La spremitura è, senza alcun dubbio, la fase più importante della produzione dell’olio. Ma in che cosa consiste? Non appena la pasta di olio risulta essere ben gramolata, si procede con l’aspirazione che deve essere effettuata con una apposita centrifuga. Nello specifico, la centrifuga separa l’olio di oliva dall’acqua di vegetazione e dalla cosiddetta sansa vergine. L’acqua di vegetazione e l’olio di oliva vengono filtrati attraverso i separatori centrifughi in cui vengono nuovamente eliminate tutte le impurità dall’olio.

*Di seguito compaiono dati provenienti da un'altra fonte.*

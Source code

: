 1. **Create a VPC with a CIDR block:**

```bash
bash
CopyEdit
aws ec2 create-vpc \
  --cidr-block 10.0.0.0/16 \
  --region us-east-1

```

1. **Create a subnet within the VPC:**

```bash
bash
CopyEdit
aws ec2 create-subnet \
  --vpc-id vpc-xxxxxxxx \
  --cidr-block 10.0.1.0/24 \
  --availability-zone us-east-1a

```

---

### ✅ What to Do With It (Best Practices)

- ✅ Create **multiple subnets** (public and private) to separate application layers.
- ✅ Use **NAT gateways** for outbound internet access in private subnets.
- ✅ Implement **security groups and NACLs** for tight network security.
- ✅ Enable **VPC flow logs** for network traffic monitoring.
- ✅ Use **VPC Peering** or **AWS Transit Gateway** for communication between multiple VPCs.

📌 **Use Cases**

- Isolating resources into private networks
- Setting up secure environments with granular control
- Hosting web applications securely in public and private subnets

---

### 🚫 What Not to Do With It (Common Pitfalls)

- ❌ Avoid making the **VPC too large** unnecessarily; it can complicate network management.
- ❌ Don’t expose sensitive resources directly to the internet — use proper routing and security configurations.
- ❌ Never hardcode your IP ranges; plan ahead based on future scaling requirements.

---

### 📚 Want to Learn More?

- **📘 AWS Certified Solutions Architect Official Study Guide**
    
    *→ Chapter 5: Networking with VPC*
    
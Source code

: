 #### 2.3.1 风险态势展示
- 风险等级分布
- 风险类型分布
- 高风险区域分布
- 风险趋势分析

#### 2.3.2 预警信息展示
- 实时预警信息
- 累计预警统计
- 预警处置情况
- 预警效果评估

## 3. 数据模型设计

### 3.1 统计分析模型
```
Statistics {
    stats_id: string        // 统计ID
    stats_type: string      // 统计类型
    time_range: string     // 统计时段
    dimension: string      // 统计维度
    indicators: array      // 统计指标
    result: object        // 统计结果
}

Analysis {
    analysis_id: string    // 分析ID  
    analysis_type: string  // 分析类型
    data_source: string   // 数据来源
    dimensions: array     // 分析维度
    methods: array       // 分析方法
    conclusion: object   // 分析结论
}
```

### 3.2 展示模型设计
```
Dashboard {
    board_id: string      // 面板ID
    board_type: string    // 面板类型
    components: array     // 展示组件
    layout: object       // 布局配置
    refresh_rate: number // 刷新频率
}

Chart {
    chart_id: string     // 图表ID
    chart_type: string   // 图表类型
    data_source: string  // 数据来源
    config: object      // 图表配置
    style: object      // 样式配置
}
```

Nel frantoio, la spremitura delle olive può essere effettuata a freddo o a caldo. Il metodo della spremitura a freddo viene utilizzato per ottenere un olio di alta qualità. Tale metodo consente di ottenere anche l’olio extravergine d’oliva. Nella spremitura a freddo, le olive vengono macinate da grandi ruote di granito che tritano le olive senza aumentarne la temperatura.

Dopo aver ottenuto la pasta di olive, si prosegue con le altre fasi sempre facendo attenzione a non aumentare la temperatura. Nella spremitura a caldo, invece, si ricorre all’utilizzo di fonti di calore in varie fasi del processo. Il calore consente di facilitare l’estrazione dell’olio aumentandone anche la resa. A questo punto, l’olio è quasi pronto. L’ultima fase del ciclo di produzione dell’olio è quella di stoccaggio. Essa consiste nell’inserimento dell’olio in appositi contenitori sistemati in ambienti lontani da fonti di calore.

L’Olio Extravergine Pugliese di prima spremitura e confezionato subito in frantoio, è un prodotto raro che conserva le proprietà salutari e il profumo dell’oliva appena spremuta.

E tu hai mai assistito ad una spremitura di olio in frantoio?